Combining Multitemporal Sentinel-2A Spectral Imaging and Random Forest to Improve the Accuracy of Soil Organic Matter Estimates in the Plough Layer for Cultivated Land

Abstract

Soil organic matter (SOM) is vital for assessing the quality of arable land. A fast and reliable estimation of SOM is important to predict the soil carbon stock in cropland. In this study, we aimed to explore the potential of combining multitemporal Sentinel-2A imagery and random forest (RF) to improve the accuracy of SOM estimates in the plough layer for cultivated land at a regional scale. The field data of SOM content were utilized along with multitemporal Sentinel-2A images acquired over three years during the bare soil period to develop spectral indices. The best bands and spectral indices were selected as prediction variables by using the RF algorithm. Partial least squares (PLS), geographically weighted regression (GWR), and RF were employed to calibrate spectral indices for the SOM content, and the optimal calibration model was used for the mapping of the SOM content in arable land at a regional scale. The results showed the following. (1) The multitemporal image estimation model outperformed the single-temporal image estimation model.
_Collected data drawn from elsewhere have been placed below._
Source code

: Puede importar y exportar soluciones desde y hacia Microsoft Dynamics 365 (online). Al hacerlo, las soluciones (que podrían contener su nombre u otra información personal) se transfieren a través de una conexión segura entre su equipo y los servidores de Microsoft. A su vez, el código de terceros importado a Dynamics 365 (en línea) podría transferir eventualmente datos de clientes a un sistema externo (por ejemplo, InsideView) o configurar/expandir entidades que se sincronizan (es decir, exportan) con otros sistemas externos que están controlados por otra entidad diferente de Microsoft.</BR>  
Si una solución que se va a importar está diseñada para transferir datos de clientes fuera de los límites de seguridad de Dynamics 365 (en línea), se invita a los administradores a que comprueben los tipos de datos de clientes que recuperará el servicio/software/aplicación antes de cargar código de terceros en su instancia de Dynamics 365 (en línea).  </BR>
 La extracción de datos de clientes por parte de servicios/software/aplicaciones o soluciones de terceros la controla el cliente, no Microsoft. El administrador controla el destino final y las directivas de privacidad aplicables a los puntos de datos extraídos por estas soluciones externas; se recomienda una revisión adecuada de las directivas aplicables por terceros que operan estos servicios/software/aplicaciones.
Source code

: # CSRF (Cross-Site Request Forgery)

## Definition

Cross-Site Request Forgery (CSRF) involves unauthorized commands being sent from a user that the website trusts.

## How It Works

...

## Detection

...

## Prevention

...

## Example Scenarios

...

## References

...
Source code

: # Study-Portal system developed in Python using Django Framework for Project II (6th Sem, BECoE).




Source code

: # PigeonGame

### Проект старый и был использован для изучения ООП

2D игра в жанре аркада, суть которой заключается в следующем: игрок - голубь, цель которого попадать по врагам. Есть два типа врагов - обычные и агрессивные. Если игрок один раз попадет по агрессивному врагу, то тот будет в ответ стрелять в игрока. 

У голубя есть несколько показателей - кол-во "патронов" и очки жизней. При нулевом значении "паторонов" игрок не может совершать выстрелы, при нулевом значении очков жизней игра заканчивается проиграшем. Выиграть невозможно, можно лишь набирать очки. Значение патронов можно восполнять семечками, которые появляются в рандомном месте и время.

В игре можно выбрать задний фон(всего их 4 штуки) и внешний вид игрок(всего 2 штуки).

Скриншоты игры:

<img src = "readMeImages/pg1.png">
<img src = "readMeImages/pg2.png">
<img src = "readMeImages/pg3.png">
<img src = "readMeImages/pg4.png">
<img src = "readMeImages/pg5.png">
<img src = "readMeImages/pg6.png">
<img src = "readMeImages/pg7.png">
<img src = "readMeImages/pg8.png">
The estimation model that utilized the optimal bands and spectral indices as prediction variables usually had better accuracy than the models based on full spectral data. (2) For the SOM content estimates, the performance was better with RF than with PLS and GWR in almost all cases. (3) The most accurate SOM estimation in the case area was achieved by using multitemporal images from 2018 and the RF calibration model based on the optimal bands and spectral indices as prediction variables, with R2val (coefficient of determination of the validation data set) = 0.67, RMSEval (root mean square error of the validation dataset) = 2.05, and RPIQval (ratio of performance to interquartile range of the validation dataset) = 3.36. (4) The estimated SOM content in the plough layer for cultivated land throughout the study area ranged from 16.17 to 36.98 g kg−1 and exhibited an increasing trend from north to south. In the current study, we developed a framework that combines multitemporal remote sensing imagery and RF for the SOM estimation, which can improve the accuracy of quantitative SOM estimations, provide a dynamic, rapid, and low-cost technique for understanding soil fertility, and offer an early warning of changes in soil quality.